Je me souviens que Metz, alors, constituait un noyau dur. Tout le reste était aventure, il n’y avait de refuge affectif qu’ici. A ciel ouvert, cette ville est devenue mon toit : un grand appartement plein d’arbres, de vents et d’amis, dont les différents quartiers n’étaient que des pièces adjacentes les unes aux autres. J’ai habité ici. Entendons par là que j’y circulais, que je quittais la ville avec facilité pour y revenir naturellement. Certaines rues servaient de couloirs, d’autres de salles de jeux, il y avait des appartements qui n’étaient pas les miens mais qui abritaient un morceau de ma chambre, et puis je claquais soudain la porte après moi. Il m’est arrivé de m’absenter des mois entiers. Lorsque je revenais, tout était à sa place : on m’accueillait, je retrouvais le réconfort des chambres dispersées dans la ville, des portes ouvertes, des sourires.

Plus rien de tout cela, désormais. La ville de mon enfance est morte autour de moi. Je n’ai pas entendu ses appels au secours. Elle s’est doucement défaite, morceau après morceau. Si ç’avait été une femme, elle aurait perdu ses mains, ses yeux, une jambe et sa bouche sans que je ne réagisse, et cette femme aurait été ma mère. Mais c’est une ville et elle s’est dépeuplée. Les quartiers de toujours sont là. Il y a des commerçants et du personnel administratif, mais plus d’histoire du tout. C’est le lien affectif qui rend l’histoire possible. Sans lui, je vais chercher mon pain parmi les fantômes d’autrefois. Je ne peux plus entrer dans la boulangerie du Sablon sans y entendre résonner la voix de ma grand-mère. Je ne peux plus passer devant aucun immeuble sans qu’un proche disparu ne m’attrape par la manche. Parents et amis rejouent en boucle, à travers toute la ville et avec une netteté presque hallucinatoire, les scènes des époques révolues.

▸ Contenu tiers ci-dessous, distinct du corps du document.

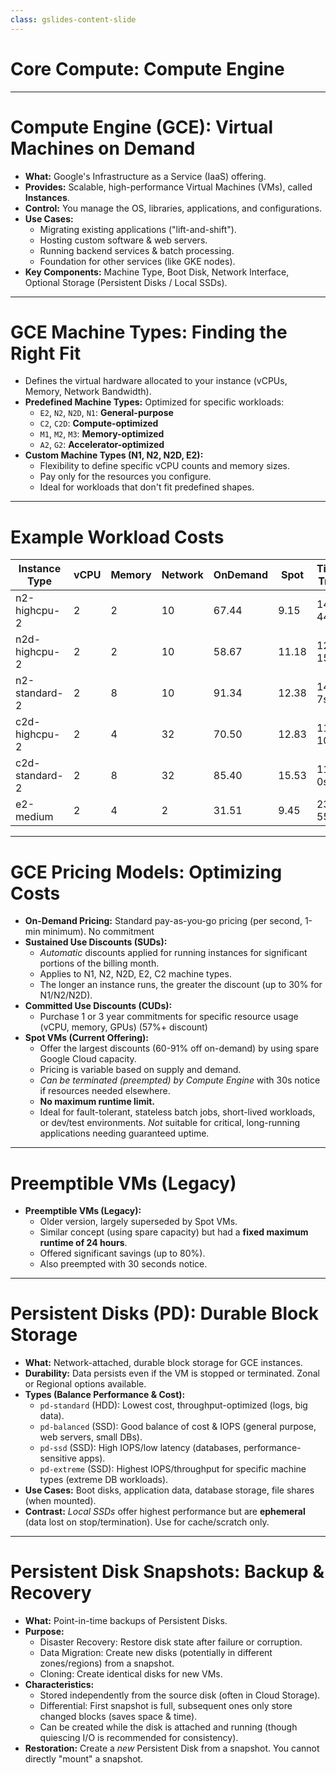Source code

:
 ```yaml
---
class: gslides-content-slide
---
```


# Core Compute: Compute Engine

---

# Compute Engine (GCE): Virtual Machines on Demand

* **What:** Google's Infrastructure as a Service (IaaS) offering.
* **Provides:** Scalable, high-performance Virtual Machines (VMs), called **Instances**.
* **Control:** You manage the OS, libraries, applications, and configurations.
* **Use Cases:**
    * Migrating existing applications ("lift-and-shift").
    * Hosting custom software & web servers.
    * Running backend services & batch processing.
    * Foundation for other services (like GKE nodes).
* **Key Components:** Machine Type, Boot Disk, Network Interface, Optional Storage (Persistent Disks / Local SSDs).

---

# GCE Machine Types: Finding the Right Fit

* Defines the virtual hardware allocated to your instance (vCPUs, Memory, Network Bandwidth).
* **Predefined Machine Types:** Optimized for specific workloads:
    * `E2`, `N2`, `N2D`, `N1`: **General-purpose**
    * `C2`, `C2D`: **Compute-optimized**
    * `M1`, `M2`, `M3`: **Memory-optimized**
    * `A2`, `G2`: **Accelerator-optimized**
* **Custom Machine Types (N1, N2, N2D, E2):**
    * Flexibility to define specific vCPU counts and memory sizes.
    * Pay only for the resources you configure.
    * Ideal for workloads that don't fit predefined shapes.

---

# Example Workload Costs

| Instance Type | vCPU | Memory | Network | OnDemand | Spot | Time Trial | Real  |
|---------------|------|--------|---------|----------|------|------------|-------|
| n2-highcpu-2  | 2    | 2      | 10      | 67.44    |  9.15 | 14m 44s   | 12716 |
| n2d-highcpu-2 | 2    | 2      | 10      | 58.67    | 11.18 | 12m 15s   | 8436  |
| n2-standard-2 | 2    | 8      | 10      | 91.34    | 12.38 | 14m 7s    | 12663 |
| c2d-highcpu-2 | 2    | 4      | 32      | 70.50    | 12.83 | 11m 10s   | 8537  |
| c2d-standard-2| 2    | 8      | 32      | 85.40    | 15.53 | 11m 0s    | 8463  |
| e2-medium     | 2    | 4      | 2       | 31.51    |  9.45 | 23m 55s   | 13560 |

---

# GCE Pricing Models: Optimizing Costs

* **On-Demand Pricing:** Standard pay-as-you-go pricing (per second, 1-min minimum). No commitment
* **Sustained Use Discounts (SUDs):**
    * *Automatic* discounts applied for running instances for significant portions of the billing month.
    * Applies to N1, N2, N2D, E2, C2 machine types.
    * The longer an instance runs, the greater the discount (up to 30% for N1/N2/N2D).
* **Committed Use Discounts (CUDs):**
    * Purchase 1 or 3 year commitments for specific resource usage (vCPU, memory, GPUs) (57%+ discount)
* **Spot VMs (Current Offering):**
    * Offer the largest discounts (60-91% off on-demand) by using spare Google Cloud capacity.
    * Pricing is variable based on supply and demand.
    * *Can be terminated (preempted) by Compute Engine* with 30s notice if resources needed elsewhere.
    * **No maximum runtime limit.**
    * Ideal for fault-tolerant, stateless batch jobs, short-lived workloads, or dev/test environments. *Not* suitable for critical, long-running applications needing guaranteed uptime.

---

# Preemptible VMs (Legacy)

* **Preemptible VMs (Legacy):**
    * Older version, largely superseded by Spot VMs.
    * Similar concept (using spare capacity) but had a **fixed maximum runtime of 24 hours**.
    * Offered significant savings (up to 80%).
    * Also preempted with 30 seconds notice.
---

# Persistent Disks (PD): Durable Block Storage

* **What:** Network-attached, durable block storage for GCE instances.
* **Durability:** Data persists even if the VM is stopped or terminated. Zonal or Regional options available.
* **Types (Balance Performance & Cost):**
    * `pd-standard` (HDD): Lowest cost, throughput-optimized (logs, big data).
    * `pd-balanced` (SSD): Good balance of cost & IOPS (general purpose, web servers, small DBs).
    * `pd-ssd` (SSD): High IOPS/low latency (databases, performance-sensitive apps).
    * `pd-extreme` (SSD): Highest IOPS/throughput for specific machine types (extreme DB workloads).
* **Use Cases:** Boot disks, application data, database storage, file shares (when mounted).
* **Contrast:** *Local SSDs* offer highest performance but are **ephemeral** (data lost on stop/termination). Use for cache/scratch only.

---

# Persistent Disk Snapshots: Backup & Recovery

* **What:** Point-in-time backups of Persistent Disks.
* **Purpose:**
    * Disaster Recovery: Restore disk state after failure or corruption.
    * Data Migration: Create new disks (potentially in different zones/regions) from a snapshot.
    * Cloning: Create identical disks for new VMs.
* **Characteristics:**
    * Stored independently from the source disk (often in Cloud Storage).
    * Differential: First snapshot is full, subsequent ones only store changed blocks (saves space & time).
    * Can be created while the disk is attached and running (though quiescing I/O is recommended for consistency).
* **Restoration:** Create a *new* Persistent Disk from a snapshot. You cannot directly "mount" a snapshot.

Tu sais, Minuit, ce foutu pain, je n’irai plus jamais en chercher. Je ne supporte plus les appels dans ma tête. Ils sont morts ou partis, mais ils sont là sans cesse à me le rappeler et dans ces conditions, aller chercher le pain me flanque des pierres dans l’estomac. Aller chercher de la salade, aussi, et des journaux, et tout ce qui se trouve dans l’enceinte de cette ville. Metz est irrespirable, j’y nage sous l’eau depuis des mois. Les seules portes que j’ose franchir sont désormais celles de cabinets médicaux ou de lieux publics.

La ville gît comme une mue de serpent abandonnée.

C’est un tel silence et c’est à la fois un tel cri, un tel vertige d’absences en chaîne.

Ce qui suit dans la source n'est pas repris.